*Data to use:*
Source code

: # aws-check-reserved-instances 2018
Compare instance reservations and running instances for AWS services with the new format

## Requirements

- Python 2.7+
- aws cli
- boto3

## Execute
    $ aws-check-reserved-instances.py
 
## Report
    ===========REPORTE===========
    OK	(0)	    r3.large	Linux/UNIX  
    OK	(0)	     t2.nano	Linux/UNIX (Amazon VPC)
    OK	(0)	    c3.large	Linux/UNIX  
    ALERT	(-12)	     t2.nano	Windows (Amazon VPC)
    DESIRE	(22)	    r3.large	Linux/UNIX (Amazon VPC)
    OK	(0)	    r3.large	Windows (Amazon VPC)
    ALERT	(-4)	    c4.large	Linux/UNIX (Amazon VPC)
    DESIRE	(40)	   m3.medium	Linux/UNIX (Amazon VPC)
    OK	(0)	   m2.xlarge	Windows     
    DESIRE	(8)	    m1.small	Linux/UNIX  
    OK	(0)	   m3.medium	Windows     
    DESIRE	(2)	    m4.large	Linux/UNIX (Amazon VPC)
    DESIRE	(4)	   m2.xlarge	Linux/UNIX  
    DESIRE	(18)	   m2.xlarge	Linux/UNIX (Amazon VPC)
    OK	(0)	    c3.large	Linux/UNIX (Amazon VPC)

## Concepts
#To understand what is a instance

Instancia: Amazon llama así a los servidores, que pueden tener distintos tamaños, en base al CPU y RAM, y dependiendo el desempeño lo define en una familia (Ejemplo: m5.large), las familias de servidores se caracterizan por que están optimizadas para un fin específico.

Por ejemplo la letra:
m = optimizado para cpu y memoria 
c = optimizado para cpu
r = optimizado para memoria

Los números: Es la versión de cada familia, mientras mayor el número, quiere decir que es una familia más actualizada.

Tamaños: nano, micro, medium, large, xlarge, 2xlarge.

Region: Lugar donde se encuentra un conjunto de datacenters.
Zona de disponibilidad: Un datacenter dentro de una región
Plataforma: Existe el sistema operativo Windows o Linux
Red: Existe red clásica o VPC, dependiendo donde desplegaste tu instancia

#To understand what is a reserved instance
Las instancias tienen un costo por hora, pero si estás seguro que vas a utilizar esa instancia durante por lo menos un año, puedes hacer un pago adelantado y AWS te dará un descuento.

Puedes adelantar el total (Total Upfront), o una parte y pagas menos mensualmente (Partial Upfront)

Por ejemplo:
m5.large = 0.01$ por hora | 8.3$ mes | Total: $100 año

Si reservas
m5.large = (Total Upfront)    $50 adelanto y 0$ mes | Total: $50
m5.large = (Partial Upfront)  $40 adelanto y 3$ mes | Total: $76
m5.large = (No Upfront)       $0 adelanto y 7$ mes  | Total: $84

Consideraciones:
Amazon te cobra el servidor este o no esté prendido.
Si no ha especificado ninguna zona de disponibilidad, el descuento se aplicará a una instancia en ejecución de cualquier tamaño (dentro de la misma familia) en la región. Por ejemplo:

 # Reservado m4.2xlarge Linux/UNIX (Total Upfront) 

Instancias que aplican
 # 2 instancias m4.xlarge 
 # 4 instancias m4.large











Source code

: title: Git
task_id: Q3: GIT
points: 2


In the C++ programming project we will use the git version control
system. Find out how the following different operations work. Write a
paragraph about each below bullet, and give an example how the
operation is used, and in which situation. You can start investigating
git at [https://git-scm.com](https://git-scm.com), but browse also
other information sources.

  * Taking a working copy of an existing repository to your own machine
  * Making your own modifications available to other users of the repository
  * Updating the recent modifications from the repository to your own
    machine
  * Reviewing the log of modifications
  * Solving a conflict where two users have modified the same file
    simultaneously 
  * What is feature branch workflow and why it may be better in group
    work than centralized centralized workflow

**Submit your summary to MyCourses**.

*What you have to do:*
Search the records for the string "workflow", and copy every line that holds it.

*Exercise answer:*
  * What is feature branch workflow and why it may be better in group
    work than centralized centralized workflow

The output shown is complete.